Items from a dataset
════════════════════
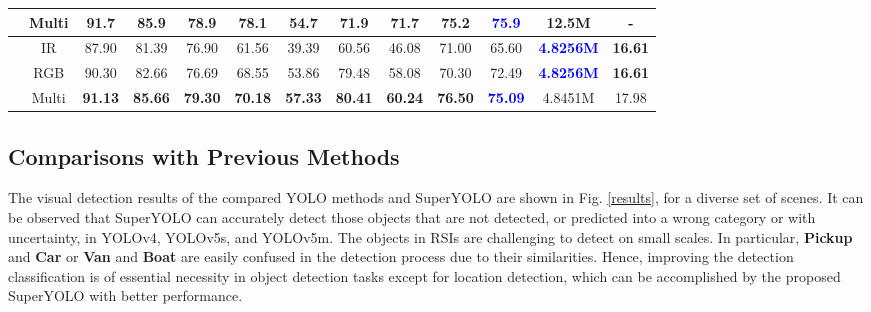 \begin{table*}[htpb]
{\begin{tabular}{c|c|c|c|c|c|c|c|c|c|c|c|c}
		& Multi & \textbf{91.7} & \textbf{85.9} & \textbf{78.9} & 78.1 & \textbf{54.7}& 71.9 & 71.7         &  75.2    & \textbf{\textcolor{blue}{75.9}}  & 12.5M &-\\
		\midrule
\textbf{\multirow{3}{*}{SuperYOLO}} & IR         & 87.90          & 81.39          & 76.90          & 61.56          & 39.39          & 60.56          & 46.08          & 71.00 & 65.60          & \textbf{\textcolor{blue}{4.8256M}}  & \textbf{16.61}\\
		& RGB        & 90.30          & 82.66 & 76.69          & 68.55          & 53.86          & 79.48 & 58.08          & 70.30          & 72.49         & \textbf{\textcolor{blue}{4.8256M}}  & \textbf{16.61}\\
& Multi & \textbf{91.13} & \textbf{85.66}        & \textbf{79.30} & \textbf{70.18} & \textbf{57.33} & \textbf{80.41}        & \textbf{60.24} & \textbf{76.50}          & \textbf{\textcolor{blue}{75.09}} & 4.8451M  & 17.98 \\
		\bottomrule[1.2pt]
	\end{tabular}}
\vspace{-0.1in}
\end{table*}
 








\subsection{Comparisons with Previous Methods}
The visual detection results of the compared YOLO methods and SuperYOLO are shown in Fig. \ref{results}, for a diverse set of scenes. It can be observed that SuperYOLO can accurately detect those objects that are not detected, or predicted into a wrong category or with uncertainty, in YOLOv4, YOLOv5s, and YOLOv5m. The objects in RSIs are challenging to detect on small scales. In particular, \textbf{Pickup} and \textbf{Car} or \textbf{Van} and \textbf{Boat} are easily confused in the detection process due to their similarities. Hence, improving the detection classification is of essential necessity in object detection tasks except for location detection, which can be accomplished by the proposed SuperYOLO with better performance.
════════════════════
* [What is expected] Transcribe all records verbatim and omit each image.

* [Answer to the problem]
 \begin{table*}[htpb]
{\begin{tabular}{c|c|c|c|c|c|c|c|c|c|c|c|c}
		& Multi & \textbf{91.7} & \textbf{85.9} & \textbf{78.9} & 78.1 & \textbf{54.7}& 71.9 & 71.7         &  75.2    & \textbf{\textcolor{blue}{75.9}}  & 12.5M &-\\
		\midrule
\textbf{\multirow{3}{*}{SuperYOLO}} & IR         & 87.90          & 81.39          & 76.90          & 61.56          & 39.39          & 60.56          & 46.08          & 71.00 & 65.60          & \textbf{\textcolor{blue}{4.8256M}}  & \textbf{16.61}\\
		& RGB        & 90.30          & 82.66 & 76.69          & 68.55          & 53.86          & 79.48 & 58.08          & 70.30          & 72.49         & \textbf{\textcolor{blue}{4.8256M}}  & \textbf{16.61}\\
& Multi & \textbf{91.13} & \textbf{85.66}        & \textbf{79.30} & \textbf{70.18} & \textbf{57.33} & \textbf{80.41}        & \textbf{60.24} & \textbf{76.50}          & \textbf{\textcolor{blue}{75.09}} & 4.8451M  & 17.98 \\
		\bottomrule[1.2pt]
	\end{tabular}}
\vspace{-0.1in}
\end{table*}
 








\subsection{Comparisons with Previous Methods}
The visual detection results of the compared YOLO methods and SuperYOLO are shown in Fig. \ref{results}, for a diverse set of scenes. It can be observed that SuperYOLO can accurately detect those objects that are not detected, or predicted into a wrong category or with uncertainty, in YOLOv4, YOLOv5s, and YOLOv5m. The objects in RSIs are challenging to detect on small scales. In particular, \textbf{Pickup} and \textbf{Car} or \textbf{Van} and \textbf{Boat} are easily confused in the detection process due to their similarities. Hence, improving the detection classification is of essential necessity in object detection tasks except for location detection, which can be accomplished by the proposed SuperYOLO with better performance.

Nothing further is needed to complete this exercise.